WORK INSTRUCTIONS:
Find "- [Stylish Navigation Start" in the records that follow; print that line and each subsequent line through the last one, verbatim and with nothing added.

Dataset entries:

☆ ☆ ☆

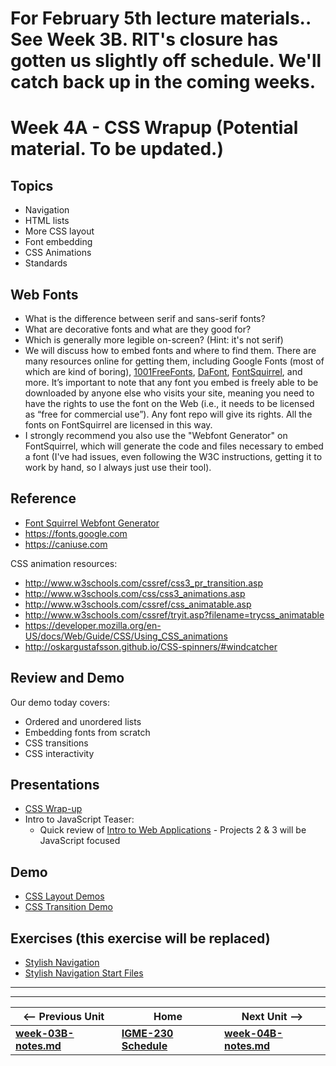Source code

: # For February 5th lecture materials.. See Week 3B.  RIT's closure has gotten us slightly off schedule.  We'll catch back up in the coming weeks.

# Week 4A - CSS Wrapup   (Potential material. To be updated.)

## Topics
- Navigation
- HTML lists
- More CSS layout
- Font embedding
- CSS Animations
- Standards

## Web Fonts
- What is the difference between serif and sans-serif fonts?
- What are decorative fonts and what are they good for?
- Which is generally more legible on-screen? (Hint: it's not serif)
- We will discuss how to embed fonts and where to find them. There are many resources online for getting them, including Google Fonts (most of which are kind of boring), [1001FreeFonts](https://www.1001freefonts.com/), [DaFont](http://www.dafont.com/), [FontSquirrel](https://www.fontsquirrel.com/), and more. It’s important to note that any font you embed is freely able to be downloaded by anyone else who visits your site, meaning you need to have the rights to use the font on the Web (i.e., it needs to be licensed as “free for commercial use”). Any font repo will give its rights. All the fonts on FontSquirrel are licensed in this way.
- I strongly recommend you also use the "Webfont Generator" on FontSquirrel, which will generate the code and files necessary to embed a font (I've had issues, even following the W3C instructions, getting it to work by hand, so I always just use their tool).

## Reference
- [Font Squirrel Webfont Generator](https://www.fontsquirrel.com/tools/webfont-generator)
- https://fonts.google.com
- https://caniuse.com

CSS animation resources:
- http://www.w3schools.com/cssref/css3_pr_transition.asp
- http://www.w3schools.com/css/css3_animations.asp
- http://www.w3schools.com/cssref/css_animatable.asp
- http://www.w3schools.com/cssref/tryit.asp?filename=trycss_animatable
- https://developer.mozilla.org/en-US/docs/Web/Guide/CSS/Using_CSS_animations
- http://oskargustafsson.github.io/CSS-spinners/#windcatcher

## Review and Demo
Our demo today covers:
- Ordered and unordered lists
- Embedding fonts from scratch
- CSS transitions
- CSS interactivity

## Presentations
- [CSS Wrap-up](https://github.com/tonethar/IGME-230-Master/tree/master/presentations/CSS-Wrap-Up.pdf)
- Intro to JavaScript Teaser:
    - Quick review of [Intro to Web Applications](https://github.com/tonethar/IGME-230-Master/tree/master/notes/web-apps-0.md) - Projects 2 & 3 will be JavaScript focused

## Demo
- [CSS Layout Demos](https://github.com/tonethar/IGME-230-Master/tree/master/other-files/3B-CSS-Layout-Demos.zip)
- [CSS Transition Demo](https://github.com/tonethar/IGME-230-Master/tree/master/other-files/3B-Transition-demo-done.zip)

## Exercises (this exercise will be replaced)
- [Stylish Navigation](https://github.com/tonethar/IGME-230-Master/blob/master/exercises/week-5/stylish-nav.md)
- [Stylish Navigation Start Files](https://github.com/tonethar/IGME-230-Master/blob/master/exercises/week-5/stylish-nav-start.zip)

<hr><hr>

| <-- Previous Unit | Home | Next Unit -->
| --- | --- | --- 
| [**week-03B-notes.md**](week-03B-notes.md)     |  [**IGME-230 Schedule**](../schedule.md) | [**week-04B-notes.md**](week-04B-notes.md)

☆ ☆ ☆

WRITTEN RESPONSE:
- [Stylish Navigation Start Files](https://github.com/tonethar/IGME-230-Master/blob/master/exercises/week-5/stylish-nav-start.zip)

<hr><hr>

| <-- Previous Unit | Home | Next Unit -->
| --- | --- | --- 
| [**week-03B-notes.md**](week-03B-notes.md)     |  [**IGME-230 Schedule**](../schedule.md) | [**week-04B-notes.md**](week-04B-notes.md)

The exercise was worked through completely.